- Task objective
Write the records out once more, exactly as they are given.

- Record excerpts
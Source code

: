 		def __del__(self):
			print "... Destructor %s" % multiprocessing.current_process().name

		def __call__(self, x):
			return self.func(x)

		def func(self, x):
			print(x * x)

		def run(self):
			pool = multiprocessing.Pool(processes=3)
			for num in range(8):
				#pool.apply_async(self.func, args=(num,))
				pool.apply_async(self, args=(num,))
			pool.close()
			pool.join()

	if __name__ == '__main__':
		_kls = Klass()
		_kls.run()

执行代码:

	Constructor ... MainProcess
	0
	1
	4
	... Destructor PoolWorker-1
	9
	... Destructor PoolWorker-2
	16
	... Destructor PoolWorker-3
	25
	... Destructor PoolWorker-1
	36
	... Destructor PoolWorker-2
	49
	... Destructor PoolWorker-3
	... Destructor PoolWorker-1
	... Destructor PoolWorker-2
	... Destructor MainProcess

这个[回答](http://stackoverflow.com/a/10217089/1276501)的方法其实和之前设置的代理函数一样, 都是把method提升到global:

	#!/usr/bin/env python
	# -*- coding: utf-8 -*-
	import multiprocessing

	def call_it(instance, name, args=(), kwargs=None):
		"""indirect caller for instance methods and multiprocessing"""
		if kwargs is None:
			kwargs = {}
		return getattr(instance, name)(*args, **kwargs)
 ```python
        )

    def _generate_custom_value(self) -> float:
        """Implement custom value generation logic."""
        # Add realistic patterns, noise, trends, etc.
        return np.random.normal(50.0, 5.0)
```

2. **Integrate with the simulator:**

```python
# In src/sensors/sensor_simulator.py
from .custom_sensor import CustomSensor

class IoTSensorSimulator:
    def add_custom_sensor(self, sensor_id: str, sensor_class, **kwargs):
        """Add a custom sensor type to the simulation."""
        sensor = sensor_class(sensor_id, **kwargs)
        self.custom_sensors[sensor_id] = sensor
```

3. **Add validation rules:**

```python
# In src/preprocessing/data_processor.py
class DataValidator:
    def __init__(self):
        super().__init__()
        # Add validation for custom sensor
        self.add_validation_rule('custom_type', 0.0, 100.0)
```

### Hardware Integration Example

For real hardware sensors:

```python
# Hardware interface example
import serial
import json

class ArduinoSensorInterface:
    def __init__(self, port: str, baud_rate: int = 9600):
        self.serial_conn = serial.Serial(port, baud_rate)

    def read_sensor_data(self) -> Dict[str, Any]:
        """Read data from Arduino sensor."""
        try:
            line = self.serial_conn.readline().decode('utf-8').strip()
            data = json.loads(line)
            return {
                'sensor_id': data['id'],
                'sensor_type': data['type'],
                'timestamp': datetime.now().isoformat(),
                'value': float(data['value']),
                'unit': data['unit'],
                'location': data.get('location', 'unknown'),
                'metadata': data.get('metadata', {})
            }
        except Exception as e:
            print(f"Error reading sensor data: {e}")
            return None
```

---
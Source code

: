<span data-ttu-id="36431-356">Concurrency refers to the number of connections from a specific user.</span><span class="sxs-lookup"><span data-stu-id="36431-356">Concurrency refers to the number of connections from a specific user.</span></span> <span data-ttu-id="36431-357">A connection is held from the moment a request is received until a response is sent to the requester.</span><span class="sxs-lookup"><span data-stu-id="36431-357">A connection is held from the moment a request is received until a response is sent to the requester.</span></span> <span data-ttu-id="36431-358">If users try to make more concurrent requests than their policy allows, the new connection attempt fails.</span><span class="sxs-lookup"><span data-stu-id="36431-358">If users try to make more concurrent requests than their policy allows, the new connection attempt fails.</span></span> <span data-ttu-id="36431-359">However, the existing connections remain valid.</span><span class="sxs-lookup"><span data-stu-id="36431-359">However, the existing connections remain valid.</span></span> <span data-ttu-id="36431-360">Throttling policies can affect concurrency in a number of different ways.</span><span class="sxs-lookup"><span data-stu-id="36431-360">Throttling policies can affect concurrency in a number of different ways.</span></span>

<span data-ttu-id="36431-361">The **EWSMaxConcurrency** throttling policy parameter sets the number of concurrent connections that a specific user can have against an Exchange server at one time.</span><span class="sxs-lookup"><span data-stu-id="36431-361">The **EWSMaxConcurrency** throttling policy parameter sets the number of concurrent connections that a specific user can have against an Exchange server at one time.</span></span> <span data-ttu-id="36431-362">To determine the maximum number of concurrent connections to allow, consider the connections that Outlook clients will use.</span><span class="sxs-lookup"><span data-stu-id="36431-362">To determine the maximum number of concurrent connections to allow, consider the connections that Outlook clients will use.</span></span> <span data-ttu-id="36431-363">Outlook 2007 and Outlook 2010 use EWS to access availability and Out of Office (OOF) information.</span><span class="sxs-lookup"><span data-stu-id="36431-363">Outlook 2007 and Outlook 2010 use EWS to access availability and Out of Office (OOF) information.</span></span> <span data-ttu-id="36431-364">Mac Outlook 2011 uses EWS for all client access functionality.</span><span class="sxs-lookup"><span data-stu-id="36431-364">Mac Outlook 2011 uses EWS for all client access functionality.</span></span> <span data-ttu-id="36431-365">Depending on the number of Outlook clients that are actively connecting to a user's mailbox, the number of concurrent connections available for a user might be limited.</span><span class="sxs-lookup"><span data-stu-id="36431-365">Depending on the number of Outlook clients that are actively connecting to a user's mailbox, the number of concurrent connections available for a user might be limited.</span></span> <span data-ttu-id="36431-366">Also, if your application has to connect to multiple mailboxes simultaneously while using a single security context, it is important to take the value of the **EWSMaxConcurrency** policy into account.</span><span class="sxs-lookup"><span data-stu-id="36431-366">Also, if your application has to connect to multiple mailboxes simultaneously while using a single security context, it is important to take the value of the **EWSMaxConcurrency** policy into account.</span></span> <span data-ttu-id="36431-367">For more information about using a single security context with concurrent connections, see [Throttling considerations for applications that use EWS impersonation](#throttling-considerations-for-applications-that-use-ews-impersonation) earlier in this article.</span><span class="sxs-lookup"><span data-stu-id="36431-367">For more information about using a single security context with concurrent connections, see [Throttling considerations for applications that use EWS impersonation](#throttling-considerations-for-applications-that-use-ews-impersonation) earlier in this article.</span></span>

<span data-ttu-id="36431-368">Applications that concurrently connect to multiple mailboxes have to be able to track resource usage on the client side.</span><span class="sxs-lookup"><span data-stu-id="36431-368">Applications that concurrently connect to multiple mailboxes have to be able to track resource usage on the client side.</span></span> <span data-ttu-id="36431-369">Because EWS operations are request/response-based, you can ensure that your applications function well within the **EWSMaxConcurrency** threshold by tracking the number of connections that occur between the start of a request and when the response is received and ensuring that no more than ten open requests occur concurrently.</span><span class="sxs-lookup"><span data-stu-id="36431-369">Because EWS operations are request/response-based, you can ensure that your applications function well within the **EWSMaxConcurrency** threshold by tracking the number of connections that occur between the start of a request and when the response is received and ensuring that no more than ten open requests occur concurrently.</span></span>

- Problem solution
Source code

: 		def __del__(self):
			print "... Destructor %s" % multiprocessing.current_process().name

		def __call__(self, x):
			return self.func(x)

		def func(self, x):
			print(x * x)

		def run(self):
			pool = multiprocessing.Pool(processes=3)
			for num in range(8):
				#pool.apply_async(self.func, args=(num,))
				pool.apply_async(self, args=(num,))
			pool.close()
			pool.join()

	if __name__ == '__main__':
		_kls = Klass()
		_kls.run()

执行代码:

	Constructor ... MainProcess
	0
	1
	4
	... Destructor PoolWorker-1
	9
	... Destructor PoolWorker-2
	16
	... Destructor PoolWorker-3
	25
	... Destructor PoolWorker-1
	36
	... Destructor PoolWorker-2
	49
	... Destructor PoolWorker-3
	... Destructor PoolWorker-1
	... Destructor PoolWorker-2
	... Destructor MainProcess

这个[回答](http://stackoverflow.com/a/10217089/1276501)的方法其实和之前设置的代理函数一样, 都是把method提升到global:

	#!/usr/bin/env python
	# -*- coding: utf-8 -*-
	import multiprocessing

	def call_it(instance, name, args=(), kwargs=None):
		"""indirect caller for instance methods and multiprocessing"""
		if kwargs is None:
			kwargs = {}
		return getattr(instance, name)(*args, **kwargs)
 ```python
        )

    def _generate_custom_value(self) -> float:
        """Implement custom value generation logic."""
        # Add realistic patterns, noise, trends, etc.
        return np.random.normal(50.0, 5.0)
```

2. **Integrate with the simulator:**

```python
# In src/sensors/sensor_simulator.py
from .custom_sensor import CustomSensor

class IoTSensorSimulator:
    def add_custom_sensor(self, sensor_id: str, sensor_class, **kwargs):
        """Add a custom sensor type to the simulation."""
        sensor = sensor_class(sensor_id, **kwargs)
        self.custom_sensors[sensor_id] = sensor
```

3. **Add validation rules:**

```python
# In src/preprocessing/data_processor.py
class DataValidator:
    def __init__(self):
        super().__init__()
        # Add validation for custom sensor
        self.add_validation_rule('custom_type', 0.0, 100.0)
```

### Hardware Integration Example

For real hardware sensors:

```python
# Hardware interface example
import serial
import json

class ArduinoSensorInterface:
    def __init__(self, port: str, baud_rate: int = 9600):
        self.serial_conn = serial.Serial(port, baud_rate)

    def read_sensor_data(self) -> Dict[str, Any]:
        """Read data from Arduino sensor."""
        try:
            line = self.serial_conn.readline().decode('utf-8').strip()
            data = json.loads(line)
            return {
                'sensor_id': data['id'],
                'sensor_type': data['type'],
                'timestamp': datetime.now().isoformat(),
                'value': float(data['value']),
                'unit': data['unit'],
                'location': data.get('location', 'unknown'),
                'metadata': data.get('metadata', {})
            }
        except Exception as e:
            print(f"Error reading sensor data: {e}")
            return None
```

---
Source code

:<span data-ttu-id="36431-356">Concurrency refers to the number of connections from a specific user.</span><span class="sxs-lookup"><span data-stu-id="36431-356">Concurrency refers to the number of connections from a specific user.</span></span> <span data-ttu-id="36431-357">A connection is held from the moment a request is received until a response is sent to the requester.</span><span class="sxs-lookup"><span data-stu-id="36431-357">A connection is held from the moment a request is received until a response is sent to the requester.</span></span> <span data-ttu-id="36431-358">If users try to make more concurrent requests than their policy allows, the new connection attempt fails.</span><span class="sxs-lookup"><span data-stu-id="36431-358">If users try to make more concurrent requests than their policy allows, the new connection attempt fails.</span></span> <span data-ttu-id="36431-359">However, the existing connections remain valid.</span><span class="sxs-lookup"><span data-stu-id="36431-359">However, the existing connections remain valid.</span></span> <span data-ttu-id="36431-360">Throttling policies can affect concurrency in a number of different ways.</span><span class="sxs-lookup"><span data-stu-id="36431-360">Throttling policies can affect concurrency in a number of different ways.</span></span>

<span data-ttu-id="36431-361">The **EWSMaxConcurrency** throttling policy parameter sets the number of concurrent connections that a specific user can have against an Exchange server at one time.</span><span class="sxs-lookup"><span data-stu-id="36431-361">The **EWSMaxConcurrency** throttling policy parameter sets the number of concurrent connections that a specific user can have against an Exchange server at one time.</span></span> <span data-ttu-id="36431-362">To determine the maximum number of concurrent connections to allow, consider the connections that Outlook clients will use.</span><span class="sxs-lookup"><span data-stu-id="36431-362">To determine the maximum number of concurrent connections to allow, consider the connections that Outlook clients will use.</span></span> <span data-ttu-id="36431-363">Outlook 2007 and Outlook 2010 use EWS to access availability and Out of Office (OOF) information.</span><span class="sxs-lookup"><span data-stu-id="36431-363">Outlook 2007 and Outlook 2010 use EWS to access availability and Out of Office (OOF) information.</span></span> <span data-ttu-id="36431-364">Mac Outlook 2011 uses EWS for all client access functionality.</span><span class="sxs-lookup"><span data-stu-id="36431-364">Mac Outlook 2011 uses EWS for all client access functionality.</span></span> <span data-ttu-id="36431-365">Depending on the number of Outlook clients that are actively connecting to a user's mailbox, the number of concurrent connections available for a user might be limited.</span><span class="sxs-lookup"><span data-stu-id="36431-365">Depending on the number of Outlook clients that are actively connecting to a user's mailbox, the number of concurrent connections available for a user might be limited.</span></span> <span data-ttu-id="36431-366">Also, if your application has to connect to multiple mailboxes simultaneously while using a single security context, it is important to take the value of the **EWSMaxConcurrency** policy into account.</span><span class="sxs-lookup"><span data-stu-id="36431-366">Also, if your application has to connect to multiple mailboxes simultaneously while using a single security context, it is important to take the value of the **EWSMaxConcurrency** policy into account.</span></span> <span data-ttu-id="36431-367">For more information about using a single security context with concurrent connections, see [Throttling considerations for applications that use EWS impersonation](#throttling-considerations-for-applications-that-use-ews-impersonation) earlier in this article.</span><span class="sxs-lookup"><span data-stu-id="36431-367">For more information about using a single security context with concurrent connections, see [Throttling considerations for applications that use EWS impersonation](#throttling-considerations-for-applications-that-use-ews-impersonation) earlier in this article.</span></span>

<span data-ttu-id="36431-368">Applications that concurrently connect to multiple mailboxes have to be able to track resource usage on the client side.</span><span class="sxs-lookup"><span data-stu-id="36431-368">Applications that concurrently connect to multiple mailboxes have to be able to track resource usage on the client side.</span></span> <span data-ttu-id="36431-369">Because EWS operations are request/response-based, you can ensure that your applications function well within the **EWSMaxConcurrency** threshold by tracking the number of connections that occur between the start of a request and when the response is received and ensuring that no more than ten open requests occur concurrently.</span><span class="sxs-lookup"><span data-stu-id="36431-369">Because EWS operations are request/response-based, you can ensure that your applications function well within the **EWSMaxConcurrency** threshold by tracking the number of connections that occur between the start of a request and when the response is received and ensuring that no more than ten open requests occur concurrently.</span></span>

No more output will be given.